PROBLEM REQUIREMENTS: All entries below must be output word for word, and the pictures left behind.

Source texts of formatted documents

%%

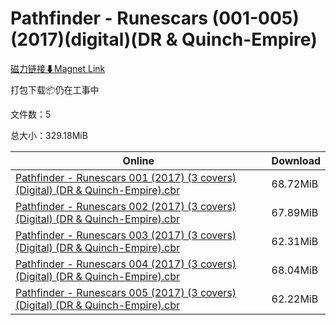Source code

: # Pathfinder - Runescars (001-005)(2017)(digital)(DR & Quinch-Empire)

[磁力链接⬇Magnet Link](magnet:?xt=urn:btih:6bbf8e067fe3f80205d6b97e3384c59f7b2ed3ce&dn=Pathfinder%20-%20Runescars%20%28001-005%29%282017%29%28digital%29%28DR%20%26%20Quinch-Empire%29)

打包下载📦仍在工事中

文件数：5

总大小：329.18MiB

Online | Download
--- | ---
[Pathfinder - Runescars 001 (2017) (3 covers) (Digital) (DR & Quinch-Empire).cbr](https://github.com/alicewish/markdown/blob/master/comic/Pathfinder-Runescars-001-2017-3-covers-Digital-DR-Quinch-Empire-cbr.md) | 68.72MiB
[Pathfinder - Runescars 002 (2017) (3 covers) (Digital) (DR & Quinch-Empire).cbr](https://github.com/alicewish/markdown/blob/master/comic/Pathfinder-Runescars-002-2017-3-covers-Digital-DR-Quinch-Empire-cbr.md) | 67.89MiB
[Pathfinder - Runescars 003 (2017) (3 covers) (Digital) (DR & Quinch-Empire).cbr](https://github.com/alicewish/markdown/blob/master/comic/Pathfinder-Runescars-003-2017-3-covers-Digital-DR-Quinch-Empire-cbr.md) | 62.31MiB
[Pathfinder - Runescars 004 (2017) (3 covers) (Digital) (DR & Quinch-Empire).cbr](https://github.com/alicewish/markdown/blob/master/comic/Pathfinder-Runescars-004-2017-3-covers-Digital-DR-Quinch-Empire-cbr.md) | 68.04MiB
[Pathfinder - Runescars 005 (2017) (3 covers) (Digital) (DR & Quinch-Empire).cbr](https://github.com/alicewish/markdown/blob/master/comic/Pathfinder-Runescars-005-2017-3-covers-Digital-DR-Quinch-Empire-cbr.md) | 62.22MiB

%%

OUTPUT OF THE TASK:
Source code

: # Pathfinder - Runescars (001-005)(2017)(digital)(DR & Quinch-Empire)

[磁力链接⬇Magnet Link](magnet:?xt=urn:btih:6bbf8e067fe3f80205d6b97e3384c59f7b2ed3ce&dn=Pathfinder%20-%20Runescars%20%28001-005%29%282017%29%28digital%29%28DR%20%26%20Quinch-Empire%29)

打包下载📦仍在工事中

文件数：5

总大小：329.18MiB

Online | Download
--- | ---
[Pathfinder - Runescars 001 (2017) (3 covers) (Digital) (DR & Quinch-Empire).cbr](https://github.com/alicewish/markdown/blob/master/comic/Pathfinder-Runescars-001-2017-3-covers-Digital-DR-Quinch-Empire-cbr.md) | 68.72MiB
[Pathfinder - Runescars 002 (2017) (3 covers) (Digital) (DR & Quinch-Empire).cbr](https://github.com/alicewish/markdown/blob/master/comic/Pathfinder-Runescars-002-2017-3-covers-Digital-DR-Quinch-Empire-cbr.md) | 67.89MiB
[Pathfinder - Runescars 003 (2017) (3 covers) (Digital) (DR & Quinch-Empire).cbr](https://github.com/alicewish/markdown/blob/master/comic/Pathfinder-Runescars-003-2017-3-covers-Digital-DR-Quinch-Empire-cbr.md) | 62.31MiB
[Pathfinder - Runescars 004 (2017) (3 covers) (Digital) (DR & Quinch-Empire).cbr](https://github.com/alicewish/markdown/blob/master/comic/Pathfinder-Runescars-004-2017-3-covers-Digital-DR-Quinch-Empire-cbr.md) | 68.04MiB
[Pathfinder - Runescars 005 (2017) (3 covers) (Digital) (DR & Quinch-Empire).cbr](https://github.com/alicewish/markdown/blob/master/comic/Pathfinder-Runescars-005-2017-3-covers-Digital-DR-Quinch-Empire-cbr.md) | 62.22MiB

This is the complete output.